> ABOUT THIS TASK
Copy out all the lines in the records that include the word "ensuring".

[Collected data]

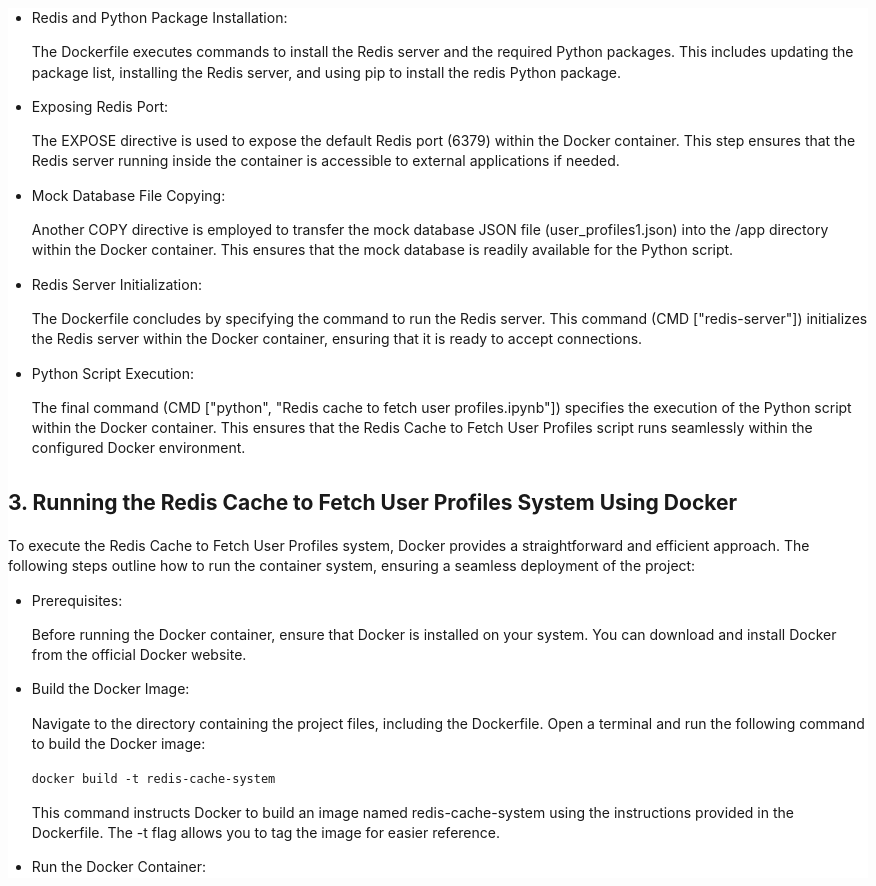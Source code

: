 - Redis and Python Package Installation:

  The Dockerfile executes commands to install the Redis server and the required
  Python packages. This includes updating the package list, installing the Redis
  server, and using pip to install the redis Python package.

- Exposing Redis Port:

  The EXPOSE directive is used to expose the default Redis port (6379) within
  the Docker container. This step ensures that the Redis server running inside
  the container is accessible to external applications if needed.

- Mock Database File Copying:

  Another COPY directive is employed to transfer the mock database JSON file
  (user_profiles1.json) into the /app directory within the Docker container.
  This ensures that the mock database is readily available for the Python
  script.

- Redis Server Initialization:

  The Dockerfile concludes by specifying the command to run the Redis server.
  This command (CMD ["redis-server"]) initializes the Redis server within the
  Docker container, ensuring that it is ready to accept connections.

- Python Script Execution:

  The final command (CMD ["python", "Redis cache to fetch user profiles.ipynb"])
  specifies the execution of the Python script within the Docker container. This
  ensures that the Redis Cache to Fetch User Profiles script runs seamlessly
  within the configured Docker environment.

## 3. Running the Redis Cache to Fetch User Profiles System Using Docker

To execute the Redis Cache to Fetch User Profiles system, Docker provides a
straightforward and efficient approach. The following steps outline how to run
the container system, ensuring a seamless deployment of the project:

- Prerequisites:

  Before running the Docker container, ensure that Docker is installed on your
  system. You can download and install Docker from the official Docker website.

- Build the Docker Image:

  Navigate to the directory containing the project files, including the
  Dockerfile. Open a terminal and run the following command to build the Docker
  image:
  ```
  docker build -t redis-cache-system
  ```

  This command instructs Docker to build an image named redis-cache-system using
  the instructions provided in the Dockerfile. The -t flag allows you to tag the
  image for easier reference.

- Run the Docker Container:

> WRITTEN ANSWER
  Docker container, ensuring that it is ready to accept connections.
the container system, ensuring a seamless deployment of the project:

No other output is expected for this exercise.